By Alistair Smout
LONDON (Reuters) - Britain's top share index climbed on Thursday, with the U.S. central bank's decision to delay a reduction in its monetary stimulus boosting investors' appetite for risk-sensitive sectors such as miners.
The FTSE 100 index tracked a rally in global equities after the U.S. Federal Reserve surprised markets late on Wednesday by saying it wanted to wait for more evidence of solid economic growth before trimming its bond purchases, which have helped equity markets across the globe to set new highs.
The blue chip British stock index closed up 66.57 points, or 1 percent, at 6,625.39.
The mining sector gained 2.2 percent, led higher by precious metal miners.
Randgold Resources and Fresnillo were among top gainers, up 8.1 percent and 6.1 percent respectively, benefiting as gold traded near a one-week high.
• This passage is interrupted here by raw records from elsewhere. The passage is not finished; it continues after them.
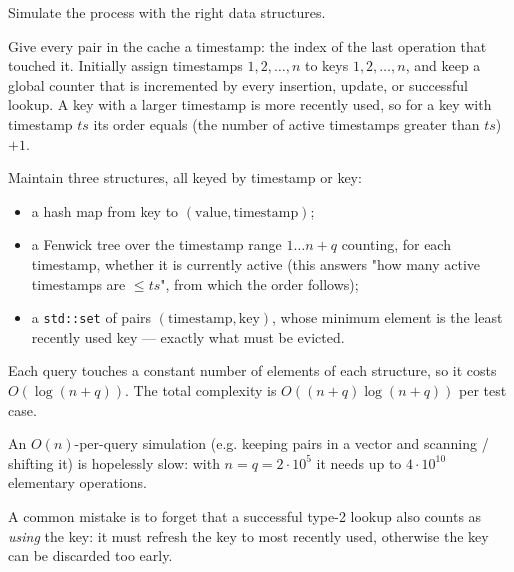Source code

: Simulate the process with the right data structures.

Give every pair in the cache a timestamp: the index of the last operation that touched it. Initially assign timestamps $1, 2, \ldots, n$ to keys $1, 2, \ldots, n$, and keep a global counter that is incremented by every insertion, update, or successful lookup. A key with a larger timestamp is more recently used, so for a key with timestamp $ts$ its order equals (the number of active timestamps greater than $ts$) $+ 1$.

Maintain three structures, all keyed by timestamp or key:

\begin{itemize}
  \item a hash map from key to $(\text{value}, \text{timestamp})$;
  \item a Fenwick tree over the timestamp range $1 \ldots n+q$ counting, for each timestamp, whether it is currently active (this answers "how many active timestamps are $\le ts$", from which the order follows);
  \item a \texttt{std::set} of pairs $(\text{timestamp}, \text{key})$, whose minimum element is the least recently used key --- exactly what must be evicted.
\end{itemize}

Each query touches a constant number of elements of each structure, so it costs $O(\log(n+q))$. The total complexity is $O((n+q) \log (n+q))$ per test case.

An $O(n)$-per-query simulation (e.g. keeping pairs in a vector and scanning / shifting it) is hopelessly slow: with $n = q = 2 \cdot 10^5$ it needs up to $4 \cdot 10^{10}$ elementary operations.

A common mistake is to forget that a successful type-2 lookup also counts as \emph{using} the key: it must refresh the key to most recently used, otherwise the key can be discarded too early.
Gold is seen as an inflation hedge, and had suffered as expectations grew that the Fed would begin to wind down its stimulus package.
"The Fed are trying to keep real rates as low as possible, therefore we see a spike in precious metals... and it's London listed gold miners that are helping the FTSE today," Jeremy Batstone-Carr, analyst at Charles Stanley, said.
UK miners dominated the list of top gainers not just on the FTSE 100 but also the pan-European FTSEurofirst 300, and the sector helped British stocks outperform their European peers.
The FTSE 100 is up nearly 12.5 percent this year, but remains 3 percent off of 13-year highs set in May, just before Fed Chairman Ben Bernanke first indicated that tapering was set to occur later in the year.
A small majority of analysts polled by Reuters believe tapering is still set to occur later this year, in December.
"I think they've chosen the path of least regret... it's very unlikely that in 6 months time the Fed will regret having waited a few more months to do tapering," Garry Evans, global head of equity strategy at HSBC, said.
" had they done it now, it's possible that they'd have looked back and thought that it was the wrong thing to do."